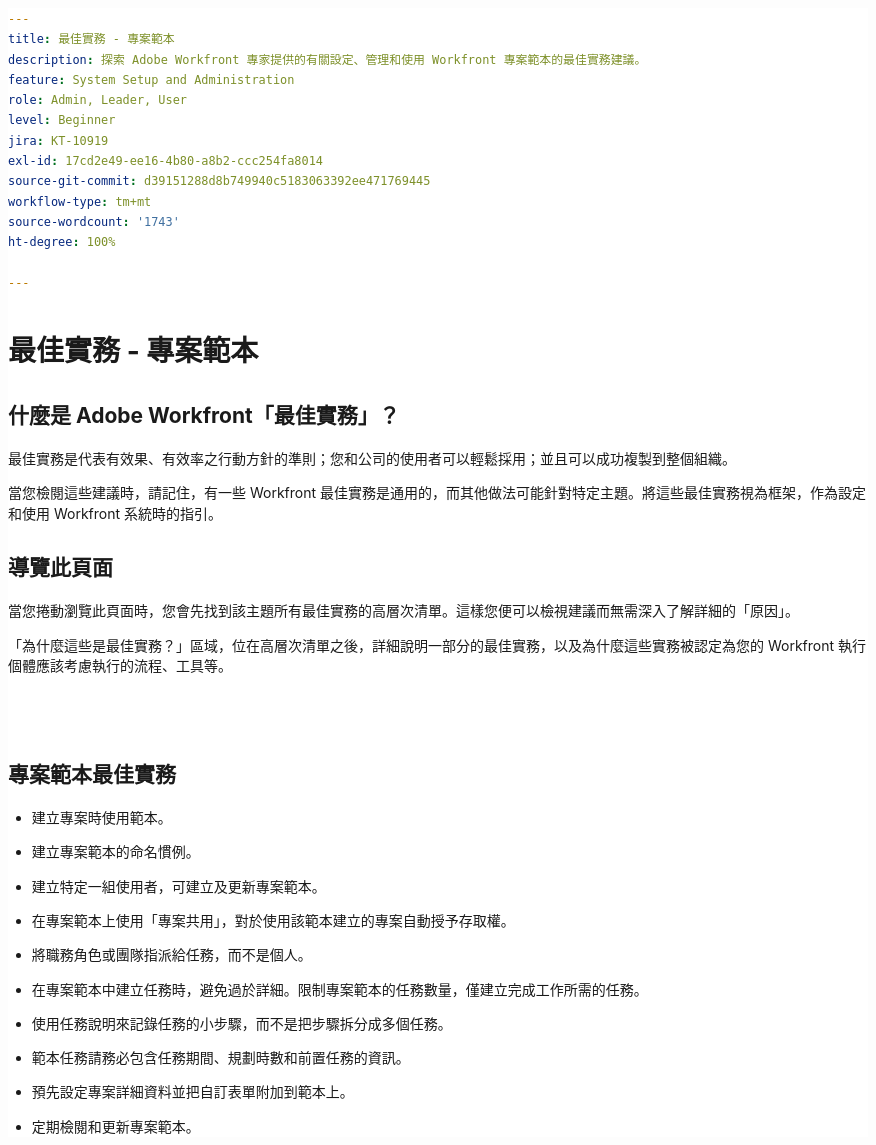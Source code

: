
 ```yaml
---
title: 最佳實務 - 專案範本
description: 探索 Adobe Workfront 專家提供的有關設定、管理和使用 Workfront 專案範本的最佳實務建議。
feature: System Setup and Administration
role: Admin, Leader, User
level: Beginner
jira: KT-10919
exl-id: 17cd2e49-ee16-4b80-a8b2-ccc254fa8014
source-git-commit: d39151288d8b749940c5183063392ee471769445
workflow-type: tm+mt
source-wordcount: '1743'
ht-degree: 100%

---
```


# 最佳實務 - 專案範本

## 什麼是 Adobe Workfront「最佳實務」？

最佳實務是代表有效果、有效率之行動方針的準則；您和公司的使用者可以輕鬆採用；並且可以成功複製到整個組織。

當您檢閱這些建議時，請記住，有一些 Workfront 最佳實務是通用的，而其他做法可能針對特定主題。將這些最佳實務視為框架，作為設定和使用 Workfront 系統時的指引。

## 導覽此頁面

當您捲動瀏覽此頁面時，您會先找到該主題所有最佳實務的高層次清單。這樣您便可以檢視建議而無需深入了解詳細的「原因」。

「為什麼這些是最佳實務？」區域，位在高層次清單之後，詳細說明一部分的最佳實務，以及為什麼這些實務被認定為您的 Workfront 執行個體應該考慮執行的流程、工具等。

</br>
</br>

## 專案範本最佳實務

* 建立專案時使用範本。

* 建立專案範本的命名慣例。

* 建立特定一組使用者，可建立及更新專案範本。

* 在專案範本上使用「專案共用」，對於使用該範本建立的專案自動授予存取權。

* 將職務角色或團隊指派給任務，而不是個人。

* 在專案範本中建立任務時，避免過於詳細。限制專案範本的任務數量，僅建立完成工作所需的任務。

* 使用任務說明來記錄任務的小步驟，而不是把步驟拆分成多個任務。

* 範本任務請務必包含任務期間、規劃時數和前置任務的資訊。

* 預先設定專案詳細資料並把自訂表單附加到範本上。

* 定期檢閱和更新專案範本。
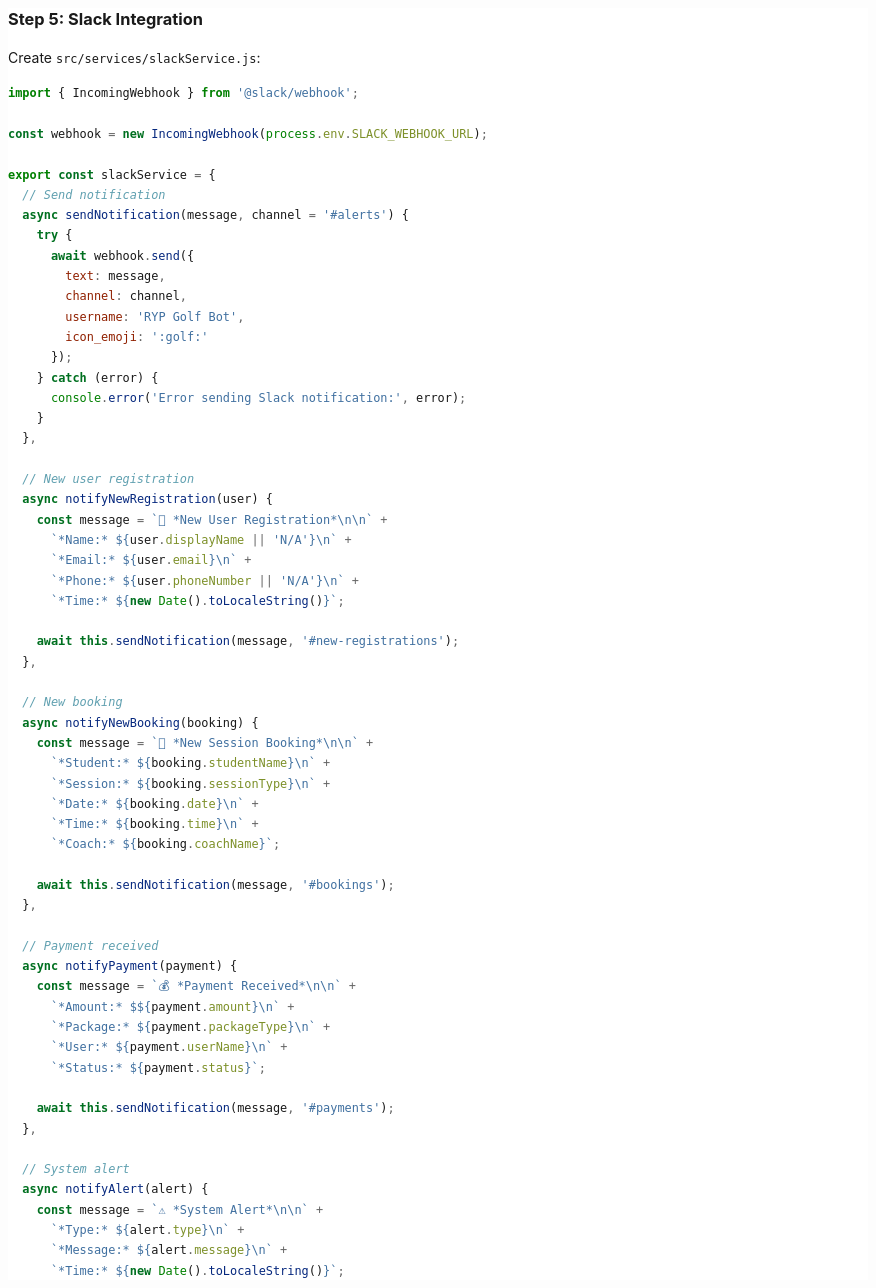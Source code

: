 ### **Step 5: Slack Integration**
Create `src/services/slackService.js`:

```javascript
import { IncomingWebhook } from '@slack/webhook';

const webhook = new IncomingWebhook(process.env.SLACK_WEBHOOK_URL);

export const slackService = {
  // Send notification
  async sendNotification(message, channel = '#alerts') {
    try {
      await webhook.send({
        text: message,
        channel: channel,
        username: 'RYP Golf Bot',
        icon_emoji: ':golf:'
      });
    } catch (error) {
      console.error('Error sending Slack notification:', error);
    }
  },

  // New user registration
  async notifyNewRegistration(user) {
    const message = `🎉 *New User Registration*\n\n` +
      `*Name:* ${user.displayName || 'N/A'}\n` +
      `*Email:* ${user.email}\n` +
      `*Phone:* ${user.phoneNumber || 'N/A'}\n` +
      `*Time:* ${new Date().toLocaleString()}`;
    
    await this.sendNotification(message, '#new-registrations');
  },

  // New booking
  async notifyNewBooking(booking) {
    const message = `📅 *New Session Booking*\n\n` +
      `*Student:* ${booking.studentName}\n` +
      `*Session:* ${booking.sessionType}\n` +
      `*Date:* ${booking.date}\n` +
      `*Time:* ${booking.time}\n` +
      `*Coach:* ${booking.coachName}`;
    
    await this.sendNotification(message, '#bookings');
  },

  // Payment received
  async notifyPayment(payment) {
    const message = `💰 *Payment Received*\n\n` +
      `*Amount:* $${payment.amount}\n` +
      `*Package:* ${payment.packageType}\n` +
      `*User:* ${payment.userName}\n` +
      `*Status:* ${payment.status}`;
    
    await this.sendNotification(message, '#payments');
  },

  // System alert
  async notifyAlert(alert) {
    const message = `⚠️ *System Alert*\n\n` +
      `*Type:* ${alert.type}\n` +
      `*Message:* ${alert.message}\n` +
      `*Time:* ${new Date().toLocaleString()}`;
```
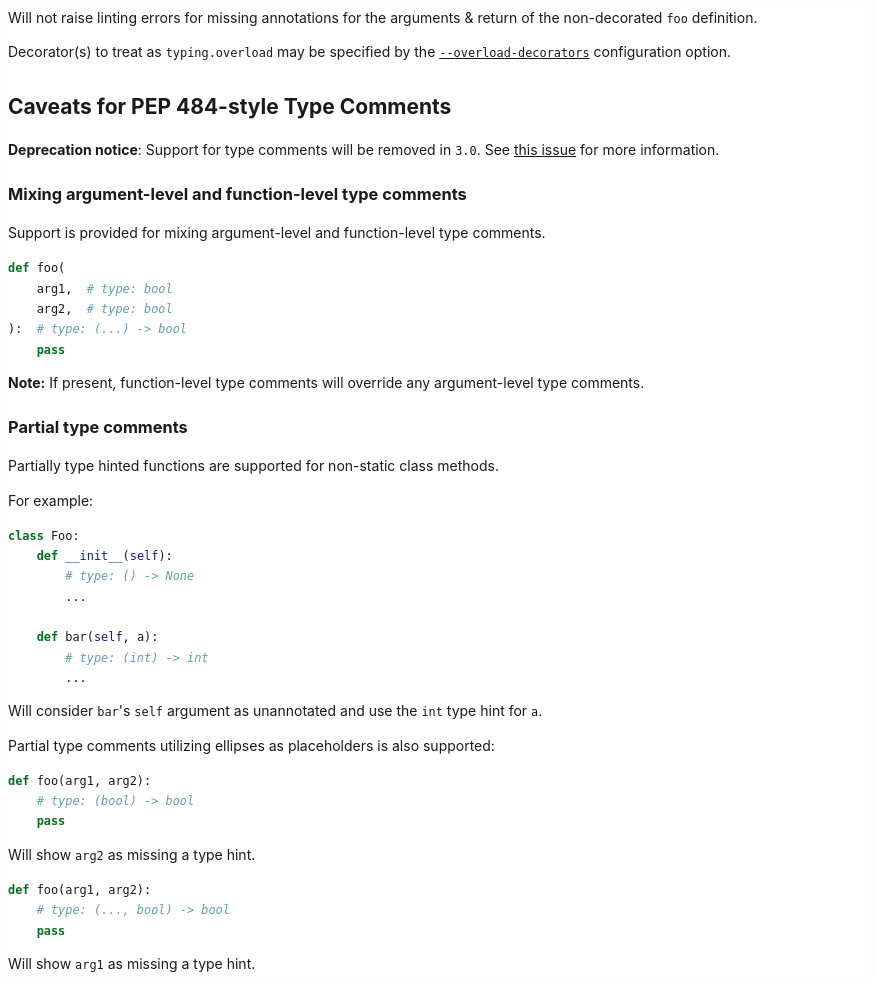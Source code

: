 Will not raise linting errors for missing annotations for the arguments & return of the non-decorated `foo` definition.

Decorator(s) to treat as `typing.overload` may be specified by the [`--overload-decorators`](#--overload-decorators-liststr) configuration option.

## Caveats for PEP 484-style Type Comments
**Deprecation notice**: Support for type comments will be removed in `3.0`. See [this issue](https://github.com/sco1/flake8-annotations/issues/95) for more information.
### Mixing argument-level and function-level type comments
Support is provided for mixing argument-level and function-level type comments.

```py
def foo(
    arg1,  # type: bool
    arg2,  # type: bool
):  # type: (...) -> bool
    pass
```

**Note:** If present, function-level type comments will override any argument-level type comments.

### Partial type comments
Partially type hinted functions are supported for non-static class methods.

For example:

```py
class Foo:
    def __init__(self):
        # type: () -> None
        ...

    def bar(self, a):
        # type: (int) -> int
        ...
```
Will consider `bar`'s `self` argument as unannotated and use the `int` type hint for `a`.

Partial type comments utilizing ellipses as placeholders is also supported:

```py
def foo(arg1, arg2):
    # type: (bool) -> bool
    pass
```
Will show `arg2` as missing a type hint.

```py
def foo(arg1, arg2):
    # type: (..., bool) -> bool
    pass
```
Will show `arg1` as missing a type hint.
------------------------------------------------------------
Check each line of the records above for the string "supported", and report every line that has it.

Partially type hinted functions are supported for non-static class methods.
Partial type comments utilizing ellipses as placeholders is also supported:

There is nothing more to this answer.